[Opening Listed entries section]
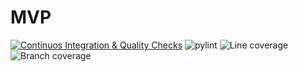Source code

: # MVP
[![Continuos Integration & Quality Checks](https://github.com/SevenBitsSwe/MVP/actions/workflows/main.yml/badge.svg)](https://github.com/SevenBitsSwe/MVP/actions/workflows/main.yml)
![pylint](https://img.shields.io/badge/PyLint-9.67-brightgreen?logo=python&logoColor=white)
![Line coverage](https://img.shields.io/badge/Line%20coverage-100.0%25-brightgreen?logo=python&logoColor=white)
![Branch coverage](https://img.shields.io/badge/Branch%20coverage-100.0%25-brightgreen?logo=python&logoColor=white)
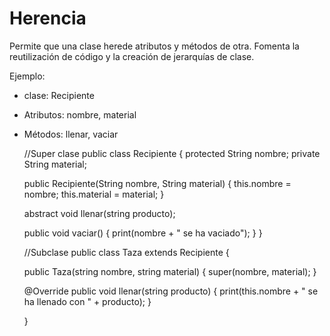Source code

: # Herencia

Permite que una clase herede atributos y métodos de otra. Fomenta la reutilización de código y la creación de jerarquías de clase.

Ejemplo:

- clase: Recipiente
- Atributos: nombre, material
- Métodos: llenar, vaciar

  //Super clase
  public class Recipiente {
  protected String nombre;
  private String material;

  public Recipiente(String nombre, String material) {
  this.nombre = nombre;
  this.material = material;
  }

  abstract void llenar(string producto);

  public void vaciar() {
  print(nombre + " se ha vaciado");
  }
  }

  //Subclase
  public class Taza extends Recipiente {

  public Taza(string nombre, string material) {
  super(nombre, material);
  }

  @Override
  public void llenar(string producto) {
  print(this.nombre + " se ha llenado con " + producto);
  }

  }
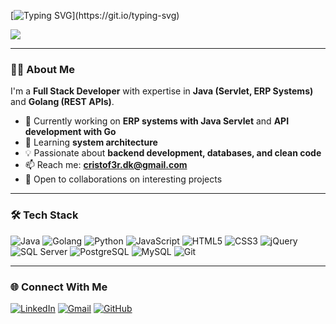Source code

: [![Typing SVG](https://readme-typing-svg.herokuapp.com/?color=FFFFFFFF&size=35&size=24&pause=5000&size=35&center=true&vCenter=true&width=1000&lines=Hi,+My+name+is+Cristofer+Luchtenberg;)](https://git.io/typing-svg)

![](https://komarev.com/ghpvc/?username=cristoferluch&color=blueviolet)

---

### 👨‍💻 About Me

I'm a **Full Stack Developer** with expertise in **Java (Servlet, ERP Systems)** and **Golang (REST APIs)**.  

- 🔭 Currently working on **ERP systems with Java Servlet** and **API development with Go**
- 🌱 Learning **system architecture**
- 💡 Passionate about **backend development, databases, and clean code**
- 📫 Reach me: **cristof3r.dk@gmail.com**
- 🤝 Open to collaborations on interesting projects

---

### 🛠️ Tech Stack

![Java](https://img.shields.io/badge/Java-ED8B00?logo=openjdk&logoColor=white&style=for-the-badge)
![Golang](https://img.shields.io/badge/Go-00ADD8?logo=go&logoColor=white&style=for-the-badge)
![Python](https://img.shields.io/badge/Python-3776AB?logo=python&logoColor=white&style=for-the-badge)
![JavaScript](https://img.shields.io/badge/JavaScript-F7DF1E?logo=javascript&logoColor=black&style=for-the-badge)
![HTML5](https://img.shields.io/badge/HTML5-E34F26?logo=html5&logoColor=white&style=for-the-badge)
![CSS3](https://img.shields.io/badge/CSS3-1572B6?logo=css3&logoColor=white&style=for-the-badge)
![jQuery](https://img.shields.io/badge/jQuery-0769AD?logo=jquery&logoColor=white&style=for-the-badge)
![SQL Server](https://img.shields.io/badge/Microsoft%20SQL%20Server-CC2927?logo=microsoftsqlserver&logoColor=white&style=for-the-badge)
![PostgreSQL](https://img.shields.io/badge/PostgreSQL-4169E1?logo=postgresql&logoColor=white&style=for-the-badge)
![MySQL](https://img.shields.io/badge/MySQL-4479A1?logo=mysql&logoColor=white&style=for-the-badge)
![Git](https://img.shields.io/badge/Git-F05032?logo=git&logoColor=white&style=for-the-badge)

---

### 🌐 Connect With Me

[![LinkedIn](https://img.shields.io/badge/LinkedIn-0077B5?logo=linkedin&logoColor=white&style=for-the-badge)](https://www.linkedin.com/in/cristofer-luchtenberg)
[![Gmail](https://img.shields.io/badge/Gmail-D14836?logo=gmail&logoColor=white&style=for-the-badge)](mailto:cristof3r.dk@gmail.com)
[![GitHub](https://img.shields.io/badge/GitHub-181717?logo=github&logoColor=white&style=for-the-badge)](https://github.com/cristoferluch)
[Closing Listed entries section]
[Opening Listed entries section]
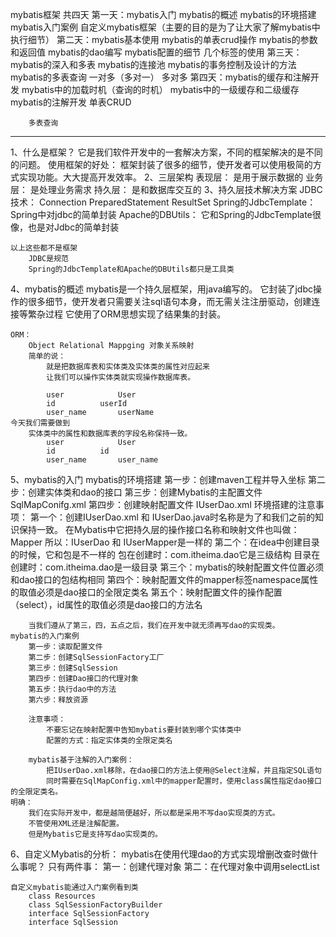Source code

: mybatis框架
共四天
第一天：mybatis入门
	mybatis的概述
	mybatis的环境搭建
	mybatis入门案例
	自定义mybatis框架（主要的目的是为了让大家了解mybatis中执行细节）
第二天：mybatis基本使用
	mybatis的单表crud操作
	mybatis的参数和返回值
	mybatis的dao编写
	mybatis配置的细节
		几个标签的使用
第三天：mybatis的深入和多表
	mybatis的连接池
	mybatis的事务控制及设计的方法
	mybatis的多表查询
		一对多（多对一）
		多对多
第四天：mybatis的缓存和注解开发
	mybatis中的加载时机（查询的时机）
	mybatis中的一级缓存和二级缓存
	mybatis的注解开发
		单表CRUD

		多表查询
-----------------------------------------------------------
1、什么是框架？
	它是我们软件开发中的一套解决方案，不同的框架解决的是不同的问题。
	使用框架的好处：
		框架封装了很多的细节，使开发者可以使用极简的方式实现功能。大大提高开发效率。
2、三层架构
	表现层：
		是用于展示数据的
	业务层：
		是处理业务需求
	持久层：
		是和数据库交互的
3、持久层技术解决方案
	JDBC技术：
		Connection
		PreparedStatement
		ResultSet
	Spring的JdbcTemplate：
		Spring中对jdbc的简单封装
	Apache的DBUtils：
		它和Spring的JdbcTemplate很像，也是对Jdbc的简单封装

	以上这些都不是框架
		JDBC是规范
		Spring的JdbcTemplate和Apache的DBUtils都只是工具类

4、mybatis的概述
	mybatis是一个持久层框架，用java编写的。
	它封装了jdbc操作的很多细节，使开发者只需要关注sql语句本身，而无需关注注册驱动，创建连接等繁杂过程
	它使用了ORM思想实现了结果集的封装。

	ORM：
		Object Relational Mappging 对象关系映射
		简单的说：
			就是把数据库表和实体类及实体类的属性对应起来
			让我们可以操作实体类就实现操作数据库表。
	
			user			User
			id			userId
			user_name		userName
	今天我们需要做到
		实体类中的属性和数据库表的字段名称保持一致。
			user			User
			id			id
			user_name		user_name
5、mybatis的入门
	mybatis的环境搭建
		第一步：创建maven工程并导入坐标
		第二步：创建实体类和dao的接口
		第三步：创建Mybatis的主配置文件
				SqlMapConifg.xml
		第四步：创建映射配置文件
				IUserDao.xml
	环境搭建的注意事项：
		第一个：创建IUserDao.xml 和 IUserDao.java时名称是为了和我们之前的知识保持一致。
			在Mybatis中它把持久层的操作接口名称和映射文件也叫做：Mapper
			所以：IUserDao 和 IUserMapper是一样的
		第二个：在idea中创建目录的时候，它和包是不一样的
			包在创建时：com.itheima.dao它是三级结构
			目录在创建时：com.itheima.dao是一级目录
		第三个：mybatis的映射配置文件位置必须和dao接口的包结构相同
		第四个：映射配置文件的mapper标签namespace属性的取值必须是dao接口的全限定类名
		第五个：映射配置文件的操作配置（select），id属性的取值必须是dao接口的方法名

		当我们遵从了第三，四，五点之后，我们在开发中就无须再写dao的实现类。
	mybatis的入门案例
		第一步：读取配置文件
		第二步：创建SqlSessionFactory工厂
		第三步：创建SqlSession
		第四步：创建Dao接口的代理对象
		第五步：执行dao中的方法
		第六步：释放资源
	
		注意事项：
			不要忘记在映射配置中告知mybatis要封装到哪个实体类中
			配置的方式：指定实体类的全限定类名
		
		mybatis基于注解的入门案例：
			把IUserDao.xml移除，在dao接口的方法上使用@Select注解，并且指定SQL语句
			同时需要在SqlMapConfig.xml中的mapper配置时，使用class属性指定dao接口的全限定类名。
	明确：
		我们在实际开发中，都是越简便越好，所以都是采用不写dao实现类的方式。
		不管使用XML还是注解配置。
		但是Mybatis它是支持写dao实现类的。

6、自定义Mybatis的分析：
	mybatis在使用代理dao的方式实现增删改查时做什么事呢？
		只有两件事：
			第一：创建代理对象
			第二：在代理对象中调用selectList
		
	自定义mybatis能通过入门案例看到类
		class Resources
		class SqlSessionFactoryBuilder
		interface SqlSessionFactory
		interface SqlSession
[Closing Listed entries section]
Collect every line with the string "Stack" from the records, and copy each.

I'm a **Full Stack Developer** with expertise in **Java (Servlet, ERP Systems)** and **Golang (REST APIs)**.  
### 🛠️ Tech Stack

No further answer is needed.